Seguramente el Holocausto es la razón de que nunca haya habido una “historia económica” del Tercer Reich para el gran público. Casar la economía, esa ciencia supuestamente tan racional, con algo tan irracional como el Holocausto, a priori parece imposible. Pero aquí (bueno, en 2006, sin traducción al castellano) al fin tenemos al hombre que lo ha intentado: Adam Tooze, historiador especializado en historia económica y de Alemania, nos ha traído esta impresionante obra (800 página de nada), explicando las líneas maestras de la economía nazi, y cómo se cruzan con lo que ya sabíamos del Tercer Reich, que queda así reinterpretado de maneras muy interesantes.
Las bases económicas
Desde las Guerras Napoleónicas [7], la potencia económica dominante había sido el Imperio Británico, y en 1900 el consenso generalizado era que a lo largo del siglo XX sería sucedido por los Estados Unidos. La Primera Guerra Mundial [8] aceleró enormemente este proceso: con Rusia fuera del círculo de países respetables, los imperios otomano y austro-húngaro destrozados, Alemania derrotada, y Francia y Gran Bretaña endeudados hasta las trancas, el centro financiero mundial se mudó de Londres a Nueva York, y el dólar se convirtió en la nueva divisa mundial.
¿Y el lugar de Alemania en todo esto? Pues el de un satélite secundario en el sistema capitalista mundial controlado por los anglos. La creación de Bismark había logrado la nada fácil tarea de consolidarse como potencia continental, crear un mercado unificado a partir de 25 principados sueltos, e incluso tener empresas punteras en varios sectores, muy notablemente el químico y el electromecánico. Pero ahí estaba su techo. Mantener esa posición requería abundantes importaciones, que a su vez requerían de exportaciones para pagarse, y la Royal Navy controlaba los mares. La única alternativa para Alemania habría sido agenciarse mercados y recursos alternativos, y geográficamente eso solo podía lograrse controlando de alguna forma el territorio hasta los Urales. Fantasías expansionistas hacia el este llevaban décadas en vogue en los círculos nacionalistas germanos, y cuando estalla la Primera Guerra Mundial se materializan en el Programa de Septiembre [9]: anexionar parte, y dominar el resto mediante pequeños estados satélite controlados por élites germanas (gran parte de la nobleza báltica y polaca ya era culturalmente germana). Y ya está, no había más: ese sería el plan económico nazi, Lebensraum en el este para escapar del asedio anglo-americano, y repetir el espectacular crecimiento económico y demográfico de USA entre 1800 y 1900 en un espacio similar. Hitler no fue el primero en pensarlo. Lo realmente mortal vino cuando este programa se combinó con sus obsesiones raciales: “limpiarlo” de habitantes y colonizarlo para revitalizar la raza aria, que de lo contrario estaba condenada a la “muerte racial”.

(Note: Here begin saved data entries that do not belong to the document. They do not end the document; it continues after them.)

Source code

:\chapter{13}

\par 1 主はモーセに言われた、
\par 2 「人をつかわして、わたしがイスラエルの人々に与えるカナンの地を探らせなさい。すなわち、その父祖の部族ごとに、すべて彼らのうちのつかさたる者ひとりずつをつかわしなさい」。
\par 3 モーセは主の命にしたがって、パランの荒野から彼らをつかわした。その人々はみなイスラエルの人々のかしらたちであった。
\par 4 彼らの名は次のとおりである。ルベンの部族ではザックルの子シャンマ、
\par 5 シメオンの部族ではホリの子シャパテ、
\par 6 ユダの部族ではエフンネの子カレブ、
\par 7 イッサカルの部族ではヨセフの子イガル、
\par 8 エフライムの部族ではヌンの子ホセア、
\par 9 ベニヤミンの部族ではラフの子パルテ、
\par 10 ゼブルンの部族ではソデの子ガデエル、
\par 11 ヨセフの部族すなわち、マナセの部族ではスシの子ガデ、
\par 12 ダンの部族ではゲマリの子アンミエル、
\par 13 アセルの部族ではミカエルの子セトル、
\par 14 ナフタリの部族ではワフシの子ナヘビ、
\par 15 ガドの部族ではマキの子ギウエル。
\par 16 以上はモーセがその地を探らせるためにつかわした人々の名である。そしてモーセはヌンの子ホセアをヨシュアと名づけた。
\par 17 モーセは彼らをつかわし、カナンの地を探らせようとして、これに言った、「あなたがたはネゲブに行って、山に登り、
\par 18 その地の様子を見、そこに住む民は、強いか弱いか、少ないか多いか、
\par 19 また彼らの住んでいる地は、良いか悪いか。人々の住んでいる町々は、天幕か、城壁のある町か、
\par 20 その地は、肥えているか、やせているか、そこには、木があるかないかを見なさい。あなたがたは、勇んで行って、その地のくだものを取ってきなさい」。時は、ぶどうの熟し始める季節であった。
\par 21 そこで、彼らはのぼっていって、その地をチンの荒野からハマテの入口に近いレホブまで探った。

Que es un poco lo que habían hecho los estadounidenses, pero en este caso con decenas de millones de víctimas “civilizadas”.
Un plan para el que estaba convencidísimo de poder contar con apoyo británico: su expansión no amenazaba intereses británicos, el nuevo Reich serviría de contrapeso a Estados Unidos, y encima eliminaría a los malvados comunistas de la URSS. No se equivocaba demasiado [10], aunque Winston Churchill nos salvó a todos en la única decisión decente [11] que jamás tomó (y casi que compensa todas las demás).
Los inicios
Pero todo esto caía muy lejos el 30 de enero de 1933, cuando Hitler fue nombrado canciller. Alemania se encontraba en varias crisis a la vez. Crisis de deuda, culpa en buena medida de los políticos de Weimar [12], aunque tampoco habían tenido mucha alternativa. Básicamente, desde 1923 Alemania pedía enormes préstamos a EEUU, con los que mantenía su economía en marcha mientras pagaba las reparaciones de guerra a Francia y Gran Bretaña, que a su vez con ellas pagaban las deudas que tenían con EEUU. Un sistema bastante inestable, que los gobernantes de la república de Weimar aceptaban como algo temporal, confiando en que a los americanos les interesaría a la larga una Alemania próspera y se aviniesen a revisar el tinglado, como exigían todos los economistas sensatos de la época. Quien sabe, si Weimar y el mundo hubiesen tenido 6-7 añitos buenos más, la cosa podría haber funcionado. Pero se cruzó la Gran Depresión [13] y todo se fue el carajo.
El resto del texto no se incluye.